- [Task to complete] Print all records exactly, pictures left out.

[Saved data entries]

■ ■ ■

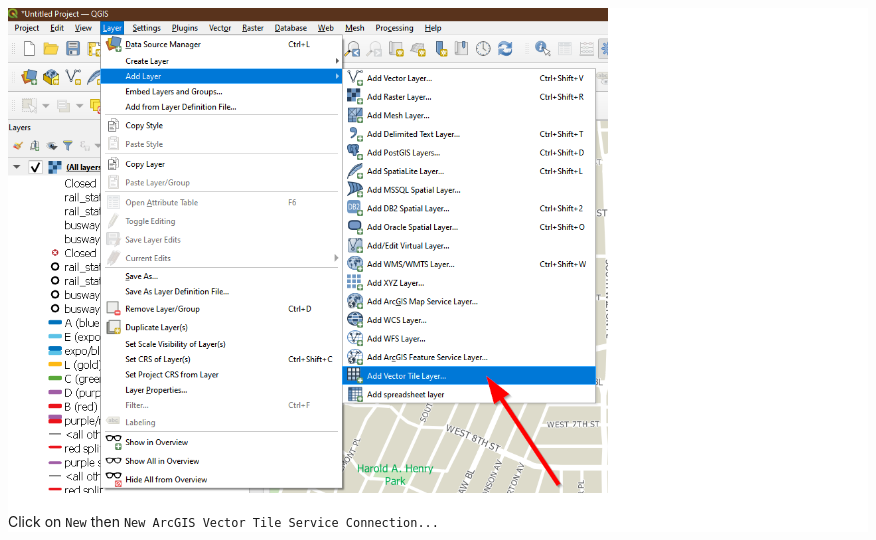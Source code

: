 <img src="../media/vector_tile_connect_0.png" width="600">

Click on `New` then `New ArcGIS Vector Tile Service Connection...`
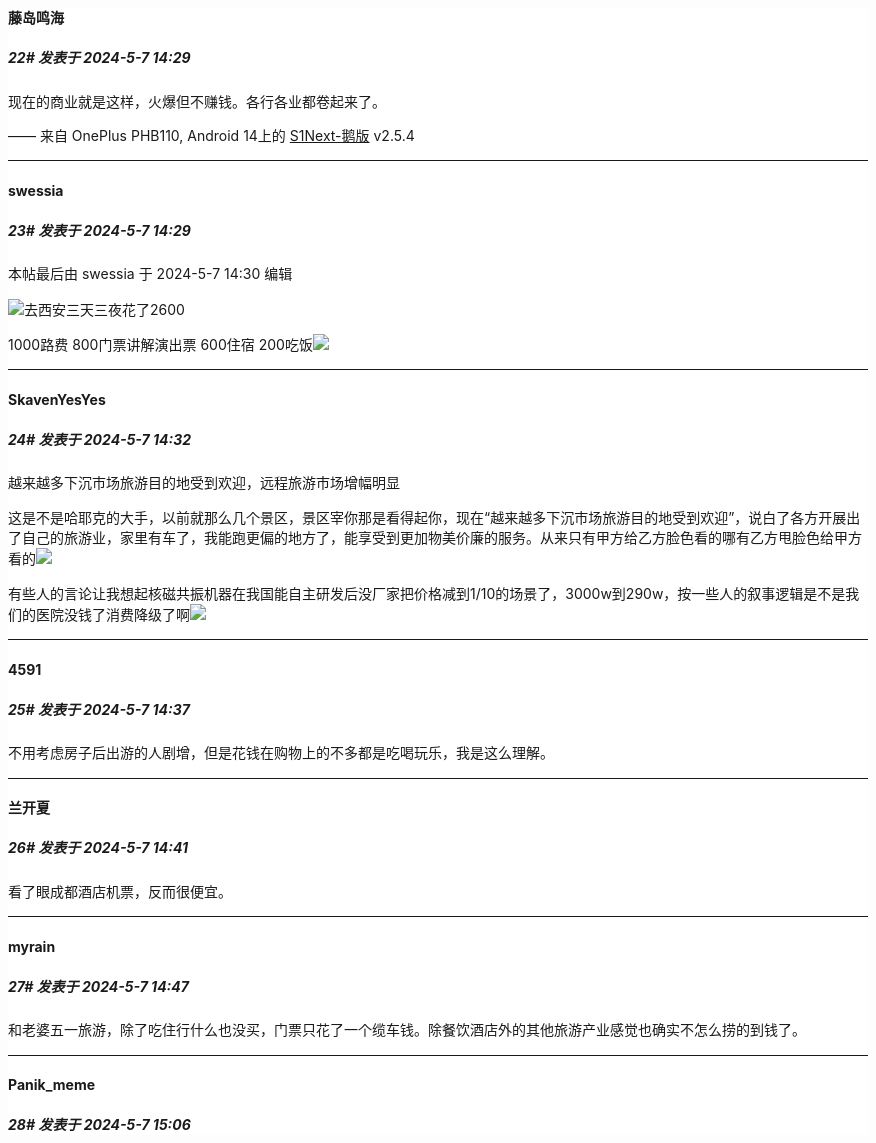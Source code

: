 ####  藤岛鸣海  
##### 22#       发表于 2024-5-7 14:29

现在的商业就是这样，火爆但不赚钱。各行各业都卷起来了。

—— 来自 OnePlus PHB110, Android 14上的 [S1Next-鹅版](https://github.com/ykrank/S1-Next/releases) v2.5.4

*****

####  swessia  
##### 23#       发表于 2024-5-7 14:29

 本帖最后由 swessia 于 2024-5-7 14:30 编辑 

<img src="https://static.saraba1st.com/image/smiley/face2017/037.png" referrerpolicy="no-referrer">去西安三天三夜花了2600

1000路费 800门票讲解演出票 600住宿 200吃饭<img src="https://static.saraba1st.com/image/smiley/face2017/076.png" referrerpolicy="no-referrer">

*****

####  SkavenYesYes  
##### 24#       发表于 2024-5-7 14:32

越来越多下沉市场旅游目的地受到欢迎，远程旅游市场增幅明显

这是不是哈耶克的大手，以前就那么几个景区，景区宰你那是看得起你，现在“越来越多下沉市场旅游目的地受到欢迎”，说白了各方开展出了自己的旅游业，家里有车了，我能跑更偏的地方了，能享受到更加物美价廉的服务。从来只有甲方给乙方脸色看的哪有乙方甩脸色给甲方看的<img src="https://static.saraba1st.com/image/smiley/face2017/048.png" referrerpolicy="no-referrer">

有些人的言论让我想起核磁共振机器在我国能自主研发后没厂家把价格减到1/10的场景了，3000w到290w，按一些人的叙事逻辑是不是我们的医院没钱了消费降级了啊<img src="https://static.saraba1st.com/image/smiley/face2017/067.png" referrerpolicy="no-referrer">

*****

####  4591  
##### 25#       发表于 2024-5-7 14:37

不用考虑房子后出游的人剧增，但是花钱在购物上的不多都是吃喝玩乐，我是这么理解。

*****

####  兰开夏  
##### 26#       发表于 2024-5-7 14:41

看了眼成都酒店机票，反而很便宜。

*****

####  myrain  
##### 27#       发表于 2024-5-7 14:47

和老婆五一旅游，除了吃住行什么也没买，门票只花了一个缆车钱。除餐饮酒店外的其他旅游产业感觉也确实不怎么捞的到钱了。

*****

####  Panik_meme  
##### 28#       发表于 2024-5-7 15:06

■ ■ ■

- [Exercise output]
Source code

: <img src="../media/vector_tile_connect_0.png" width="600">

Click on `New` then `New ArcGIS Vector Tile Service Connection...`
Source code

: ####  藤岛鸣海  
##### 22#       发表于 2024-5-7 14:29

现在的商业就是这样，火爆但不赚钱。各行各业都卷起来了。

—— 来自 OnePlus PHB110, Android 14上的 [S1Next-鹅版](https://github.com/ykrank/S1-Next/releases) v2.5.4

*****

####  swessia  
##### 23#       发表于 2024-5-7 14:29

 本帖最后由 swessia 于 2024-5-7 14:30 编辑 

<img src="https://static.saraba1st.com/image/smiley/face2017/037.png" referrerpolicy="no-referrer">去西安三天三夜花了2600

1000路费 800门票讲解演出票 600住宿 200吃饭<img src="https://static.saraba1st.com/image/smiley/face2017/076.png" referrerpolicy="no-referrer">

*****

####  SkavenYesYes  
##### 24#       发表于 2024-5-7 14:32

越来越多下沉市场旅游目的地受到欢迎，远程旅游市场增幅明显

这是不是哈耶克的大手，以前就那么几个景区，景区宰你那是看得起你，现在“越来越多下沉市场旅游目的地受到欢迎”，说白了各方开展出了自己的旅游业，家里有车了，我能跑更偏的地方了，能享受到更加物美价廉的服务。从来只有甲方给乙方脸色看的哪有乙方甩脸色给甲方看的<img src="https://static.saraba1st.com/image/smiley/face2017/048.png" referrerpolicy="no-referrer">

有些人的言论让我想起核磁共振机器在我国能自主研发后没厂家把价格减到1/10的场景了，3000w到290w，按一些人的叙事逻辑是不是我们的医院没钱了消费降级了啊<img src="https://static.saraba1st.com/image/smiley/face2017/067.png" referrerpolicy="no-referrer">

*****

####  4591  
##### 25#       发表于 2024-5-7 14:37

不用考虑房子后出游的人剧增，但是花钱在购物上的不多都是吃喝玩乐，我是这么理解。

*****

####  兰开夏  
##### 26#       发表于 2024-5-7 14:41

看了眼成都酒店机票，反而很便宜。

*****

####  myrain  
##### 27#       发表于 2024-5-7 14:47

和老婆五一旅游，除了吃住行什么也没买，门票只花了一个缆车钱。除餐饮酒店外的其他旅游产业感觉也确实不怎么捞的到钱了。

*****

####  Panik_meme  
##### 28#       发表于 2024-5-7 15:06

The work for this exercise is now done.